Wednesday, May 14, 2014: 08:40
Floridian Ballroom J, Lobby Level (Hilton Orlando Bonnet Creek)
D. A. Siegel, F. El Gabaly, N. Bartelt, and K. F. McCarty (Sandia National Laboratories)
Novel electrochemical solutions to problems in energy storage and transportation can drive renewable energy to become an economically viable alternative to fossil fuels.  In many electrochemical systems, the behavior of a device can be fundamentally limited by the surface area of a triple phase boundary, the boundary region where a gas-phase species, electrode, and electrolyte coincide.  When the electrode is an ionic insulator the triple phase boundary is typically a one-dimensional boundary with nanometer-scale thickness: ions cannot transport through the electrode, while electrons cannot be transported through the electrolyte.

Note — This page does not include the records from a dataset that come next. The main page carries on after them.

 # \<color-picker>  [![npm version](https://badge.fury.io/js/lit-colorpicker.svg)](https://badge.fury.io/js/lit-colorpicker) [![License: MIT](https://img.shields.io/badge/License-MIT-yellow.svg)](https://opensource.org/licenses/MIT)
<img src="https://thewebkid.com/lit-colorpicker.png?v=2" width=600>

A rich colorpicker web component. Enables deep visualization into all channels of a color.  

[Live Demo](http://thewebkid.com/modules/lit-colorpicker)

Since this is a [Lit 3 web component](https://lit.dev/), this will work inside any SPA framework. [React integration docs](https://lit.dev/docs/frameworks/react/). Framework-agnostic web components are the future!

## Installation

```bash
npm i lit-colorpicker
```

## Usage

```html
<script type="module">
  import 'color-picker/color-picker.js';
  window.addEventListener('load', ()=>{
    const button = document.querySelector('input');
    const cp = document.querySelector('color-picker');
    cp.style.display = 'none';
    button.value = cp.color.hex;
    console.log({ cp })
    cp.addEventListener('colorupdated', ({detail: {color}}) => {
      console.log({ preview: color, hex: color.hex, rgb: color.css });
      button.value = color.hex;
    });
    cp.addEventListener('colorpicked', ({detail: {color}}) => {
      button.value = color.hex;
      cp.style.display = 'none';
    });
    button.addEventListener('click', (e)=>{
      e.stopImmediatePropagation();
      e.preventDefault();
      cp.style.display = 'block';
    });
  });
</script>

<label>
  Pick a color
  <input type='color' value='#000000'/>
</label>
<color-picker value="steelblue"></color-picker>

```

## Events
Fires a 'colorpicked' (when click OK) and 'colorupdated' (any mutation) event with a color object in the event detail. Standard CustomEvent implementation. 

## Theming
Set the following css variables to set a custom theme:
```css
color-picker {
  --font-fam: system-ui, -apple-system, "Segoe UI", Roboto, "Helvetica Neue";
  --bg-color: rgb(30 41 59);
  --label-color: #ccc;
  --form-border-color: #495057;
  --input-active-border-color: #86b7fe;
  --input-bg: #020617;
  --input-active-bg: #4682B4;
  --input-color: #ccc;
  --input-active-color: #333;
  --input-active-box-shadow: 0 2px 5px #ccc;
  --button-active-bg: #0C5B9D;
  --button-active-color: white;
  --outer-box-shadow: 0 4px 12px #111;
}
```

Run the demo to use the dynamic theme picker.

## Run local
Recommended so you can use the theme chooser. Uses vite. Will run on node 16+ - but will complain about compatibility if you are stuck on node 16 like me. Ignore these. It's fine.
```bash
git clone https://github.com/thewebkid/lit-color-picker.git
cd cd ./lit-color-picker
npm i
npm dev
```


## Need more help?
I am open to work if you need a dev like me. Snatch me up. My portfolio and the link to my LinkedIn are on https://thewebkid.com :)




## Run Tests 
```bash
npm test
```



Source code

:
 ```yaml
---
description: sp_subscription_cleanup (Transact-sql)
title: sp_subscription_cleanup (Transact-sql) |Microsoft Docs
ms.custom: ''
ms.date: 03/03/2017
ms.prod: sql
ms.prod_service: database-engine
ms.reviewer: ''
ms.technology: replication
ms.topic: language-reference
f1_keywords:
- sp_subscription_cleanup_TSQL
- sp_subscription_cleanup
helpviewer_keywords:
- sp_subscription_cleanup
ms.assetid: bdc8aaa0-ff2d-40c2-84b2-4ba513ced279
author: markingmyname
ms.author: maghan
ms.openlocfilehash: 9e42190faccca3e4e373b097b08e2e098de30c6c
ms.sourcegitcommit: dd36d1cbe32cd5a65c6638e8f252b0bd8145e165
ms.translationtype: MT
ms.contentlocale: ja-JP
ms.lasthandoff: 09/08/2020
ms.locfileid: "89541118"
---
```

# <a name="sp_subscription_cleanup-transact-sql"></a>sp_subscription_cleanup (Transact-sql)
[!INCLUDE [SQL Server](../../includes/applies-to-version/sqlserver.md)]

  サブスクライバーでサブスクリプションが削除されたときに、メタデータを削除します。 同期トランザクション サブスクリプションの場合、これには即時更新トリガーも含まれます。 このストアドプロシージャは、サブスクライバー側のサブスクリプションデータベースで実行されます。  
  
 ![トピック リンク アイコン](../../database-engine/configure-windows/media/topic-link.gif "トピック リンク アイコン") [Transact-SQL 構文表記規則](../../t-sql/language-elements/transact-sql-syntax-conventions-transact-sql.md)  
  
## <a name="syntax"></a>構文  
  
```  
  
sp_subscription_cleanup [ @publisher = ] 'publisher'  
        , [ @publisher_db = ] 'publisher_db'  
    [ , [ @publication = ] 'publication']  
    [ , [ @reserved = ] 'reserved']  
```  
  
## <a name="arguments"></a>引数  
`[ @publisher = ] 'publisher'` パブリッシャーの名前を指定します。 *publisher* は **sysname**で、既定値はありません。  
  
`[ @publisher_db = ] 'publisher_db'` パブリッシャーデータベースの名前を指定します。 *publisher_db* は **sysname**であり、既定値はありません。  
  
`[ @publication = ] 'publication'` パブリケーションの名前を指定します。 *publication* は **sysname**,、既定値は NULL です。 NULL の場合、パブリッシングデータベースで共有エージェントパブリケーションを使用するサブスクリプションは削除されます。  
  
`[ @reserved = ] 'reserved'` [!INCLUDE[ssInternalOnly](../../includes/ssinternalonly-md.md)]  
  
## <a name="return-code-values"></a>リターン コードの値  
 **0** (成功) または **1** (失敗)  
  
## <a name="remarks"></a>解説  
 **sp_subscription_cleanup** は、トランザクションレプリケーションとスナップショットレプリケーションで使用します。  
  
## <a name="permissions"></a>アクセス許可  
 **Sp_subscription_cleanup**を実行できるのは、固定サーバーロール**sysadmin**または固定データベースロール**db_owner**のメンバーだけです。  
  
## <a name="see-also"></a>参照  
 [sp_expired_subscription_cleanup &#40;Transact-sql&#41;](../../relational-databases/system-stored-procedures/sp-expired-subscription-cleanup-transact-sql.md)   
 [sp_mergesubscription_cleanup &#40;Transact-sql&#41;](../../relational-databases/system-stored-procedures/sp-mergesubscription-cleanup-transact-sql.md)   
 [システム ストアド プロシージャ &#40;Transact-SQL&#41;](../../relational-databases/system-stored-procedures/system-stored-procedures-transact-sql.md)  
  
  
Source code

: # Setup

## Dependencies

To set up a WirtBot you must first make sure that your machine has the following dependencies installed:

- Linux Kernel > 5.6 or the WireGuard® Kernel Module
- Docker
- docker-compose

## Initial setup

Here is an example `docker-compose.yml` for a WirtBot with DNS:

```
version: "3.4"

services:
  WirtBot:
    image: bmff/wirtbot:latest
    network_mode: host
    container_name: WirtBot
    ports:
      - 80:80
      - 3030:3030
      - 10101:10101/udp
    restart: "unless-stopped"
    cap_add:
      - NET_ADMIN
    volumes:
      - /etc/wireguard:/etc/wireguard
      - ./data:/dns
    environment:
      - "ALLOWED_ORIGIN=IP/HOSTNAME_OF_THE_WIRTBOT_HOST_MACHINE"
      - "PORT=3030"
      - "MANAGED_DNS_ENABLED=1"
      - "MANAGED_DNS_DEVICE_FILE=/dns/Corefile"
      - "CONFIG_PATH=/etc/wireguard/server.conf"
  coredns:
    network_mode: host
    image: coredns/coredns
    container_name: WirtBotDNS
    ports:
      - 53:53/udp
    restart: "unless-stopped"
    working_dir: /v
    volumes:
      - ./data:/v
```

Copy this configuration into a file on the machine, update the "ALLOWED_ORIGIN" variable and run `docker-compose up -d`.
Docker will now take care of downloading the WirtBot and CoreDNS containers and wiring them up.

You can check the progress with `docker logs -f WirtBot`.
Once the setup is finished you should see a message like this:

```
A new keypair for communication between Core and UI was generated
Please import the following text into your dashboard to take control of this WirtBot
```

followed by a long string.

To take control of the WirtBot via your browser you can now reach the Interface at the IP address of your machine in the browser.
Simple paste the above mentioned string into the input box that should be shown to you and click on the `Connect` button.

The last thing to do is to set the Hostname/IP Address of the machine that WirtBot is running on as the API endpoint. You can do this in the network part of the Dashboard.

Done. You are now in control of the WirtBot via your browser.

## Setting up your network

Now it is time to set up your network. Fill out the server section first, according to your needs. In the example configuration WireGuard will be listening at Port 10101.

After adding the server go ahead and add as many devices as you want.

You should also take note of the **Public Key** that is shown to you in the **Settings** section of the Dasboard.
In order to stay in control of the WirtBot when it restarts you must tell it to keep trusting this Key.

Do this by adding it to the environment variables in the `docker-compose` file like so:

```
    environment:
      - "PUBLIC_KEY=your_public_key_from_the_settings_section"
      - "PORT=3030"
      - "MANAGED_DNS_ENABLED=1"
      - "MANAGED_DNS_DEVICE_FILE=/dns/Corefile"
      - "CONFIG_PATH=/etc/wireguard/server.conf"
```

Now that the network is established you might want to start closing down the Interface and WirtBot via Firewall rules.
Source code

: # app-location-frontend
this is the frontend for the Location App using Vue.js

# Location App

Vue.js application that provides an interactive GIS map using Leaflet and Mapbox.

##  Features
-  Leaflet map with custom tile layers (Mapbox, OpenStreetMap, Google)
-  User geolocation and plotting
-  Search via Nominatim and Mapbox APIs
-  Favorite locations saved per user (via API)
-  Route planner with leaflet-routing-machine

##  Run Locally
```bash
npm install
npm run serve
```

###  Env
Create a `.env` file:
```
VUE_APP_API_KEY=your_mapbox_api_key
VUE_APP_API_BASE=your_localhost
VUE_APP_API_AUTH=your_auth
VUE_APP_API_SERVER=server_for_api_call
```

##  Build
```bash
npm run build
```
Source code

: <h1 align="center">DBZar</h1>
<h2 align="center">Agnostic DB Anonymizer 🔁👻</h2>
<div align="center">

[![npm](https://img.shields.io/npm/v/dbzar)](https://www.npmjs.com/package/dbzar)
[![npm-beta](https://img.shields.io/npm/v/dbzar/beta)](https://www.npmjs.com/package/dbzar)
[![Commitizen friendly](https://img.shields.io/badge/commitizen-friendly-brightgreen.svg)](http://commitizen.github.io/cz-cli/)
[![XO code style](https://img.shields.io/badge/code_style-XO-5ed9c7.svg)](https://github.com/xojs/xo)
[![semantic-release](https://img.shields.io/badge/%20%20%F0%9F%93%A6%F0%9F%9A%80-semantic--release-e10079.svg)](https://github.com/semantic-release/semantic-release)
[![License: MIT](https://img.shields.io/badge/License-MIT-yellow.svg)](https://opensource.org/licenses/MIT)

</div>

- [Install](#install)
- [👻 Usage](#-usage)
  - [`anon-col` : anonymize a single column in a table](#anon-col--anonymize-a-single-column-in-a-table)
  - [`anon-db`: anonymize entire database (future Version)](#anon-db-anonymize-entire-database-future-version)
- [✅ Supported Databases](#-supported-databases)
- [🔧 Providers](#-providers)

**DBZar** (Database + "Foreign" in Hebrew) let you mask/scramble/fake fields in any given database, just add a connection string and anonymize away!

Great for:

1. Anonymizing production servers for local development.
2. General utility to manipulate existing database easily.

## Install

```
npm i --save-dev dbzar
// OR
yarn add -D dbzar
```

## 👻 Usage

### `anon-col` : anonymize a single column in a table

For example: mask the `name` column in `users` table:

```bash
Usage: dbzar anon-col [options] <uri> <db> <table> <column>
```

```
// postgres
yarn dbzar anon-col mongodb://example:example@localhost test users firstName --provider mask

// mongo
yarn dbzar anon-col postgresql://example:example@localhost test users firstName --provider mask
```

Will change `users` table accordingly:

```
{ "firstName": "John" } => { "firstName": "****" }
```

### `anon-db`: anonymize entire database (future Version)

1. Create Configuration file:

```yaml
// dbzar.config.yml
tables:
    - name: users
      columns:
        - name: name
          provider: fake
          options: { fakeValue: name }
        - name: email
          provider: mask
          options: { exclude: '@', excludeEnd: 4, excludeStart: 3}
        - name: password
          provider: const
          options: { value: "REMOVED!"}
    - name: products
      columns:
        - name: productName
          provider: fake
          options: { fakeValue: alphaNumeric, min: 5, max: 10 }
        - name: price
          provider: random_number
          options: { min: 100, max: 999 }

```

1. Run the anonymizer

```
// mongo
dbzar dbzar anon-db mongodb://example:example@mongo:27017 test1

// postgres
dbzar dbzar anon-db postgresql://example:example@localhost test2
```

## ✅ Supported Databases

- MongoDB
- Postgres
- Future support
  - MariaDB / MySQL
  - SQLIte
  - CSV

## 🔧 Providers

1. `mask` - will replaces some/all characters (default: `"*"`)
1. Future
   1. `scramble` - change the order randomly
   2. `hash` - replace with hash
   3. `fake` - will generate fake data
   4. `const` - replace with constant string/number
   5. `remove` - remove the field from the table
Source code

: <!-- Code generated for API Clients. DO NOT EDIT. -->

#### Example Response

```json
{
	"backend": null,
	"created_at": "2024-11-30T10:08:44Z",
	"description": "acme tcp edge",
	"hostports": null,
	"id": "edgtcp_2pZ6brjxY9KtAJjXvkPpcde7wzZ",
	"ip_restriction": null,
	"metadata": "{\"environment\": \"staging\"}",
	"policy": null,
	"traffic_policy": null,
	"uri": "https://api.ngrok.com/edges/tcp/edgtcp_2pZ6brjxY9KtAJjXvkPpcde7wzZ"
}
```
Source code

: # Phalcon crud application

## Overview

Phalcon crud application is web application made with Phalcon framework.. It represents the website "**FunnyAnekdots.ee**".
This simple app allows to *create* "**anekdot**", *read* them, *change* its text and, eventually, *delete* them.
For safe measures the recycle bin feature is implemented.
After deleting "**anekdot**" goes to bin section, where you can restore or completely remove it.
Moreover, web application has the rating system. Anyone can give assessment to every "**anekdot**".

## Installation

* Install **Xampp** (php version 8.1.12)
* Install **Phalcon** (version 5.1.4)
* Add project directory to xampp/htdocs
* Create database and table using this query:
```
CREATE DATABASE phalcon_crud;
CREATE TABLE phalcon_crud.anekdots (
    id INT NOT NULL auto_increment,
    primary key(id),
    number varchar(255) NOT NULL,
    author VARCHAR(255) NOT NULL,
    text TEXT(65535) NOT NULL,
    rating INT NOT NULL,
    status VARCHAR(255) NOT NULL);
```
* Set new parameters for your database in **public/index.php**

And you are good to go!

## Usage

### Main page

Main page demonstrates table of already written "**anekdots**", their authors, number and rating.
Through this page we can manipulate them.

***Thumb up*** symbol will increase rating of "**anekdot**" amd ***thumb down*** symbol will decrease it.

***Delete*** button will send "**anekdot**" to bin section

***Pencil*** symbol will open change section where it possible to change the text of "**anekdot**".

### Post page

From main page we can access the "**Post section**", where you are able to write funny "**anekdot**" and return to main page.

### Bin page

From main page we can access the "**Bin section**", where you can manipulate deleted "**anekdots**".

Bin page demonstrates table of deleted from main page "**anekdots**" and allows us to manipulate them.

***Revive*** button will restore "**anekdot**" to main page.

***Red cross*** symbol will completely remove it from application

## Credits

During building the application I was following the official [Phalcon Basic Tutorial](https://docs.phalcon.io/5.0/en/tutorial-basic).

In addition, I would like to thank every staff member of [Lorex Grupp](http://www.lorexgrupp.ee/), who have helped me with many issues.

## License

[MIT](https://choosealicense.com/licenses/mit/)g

Here we present direct experimental measurements of a novel electrolyte-to-electrode transition with photoemission electron microscopy, and observe that the surface of an ionically conductive, electronically insulative solid oxide electrolyte undergoes a transition into a mixed electron-ion conductor in the vicinity of a metal electrode.  Our direct experimental measurements allow us to characterize this system and address the mechanisms of ionic reactions and transport through comparisons with theoretical modeling to provide us with a physical picture of the processes involved.

Our results provide insight into one of the mechanisms of ion transport in an electrochemical cell that may be generalizable to other systems.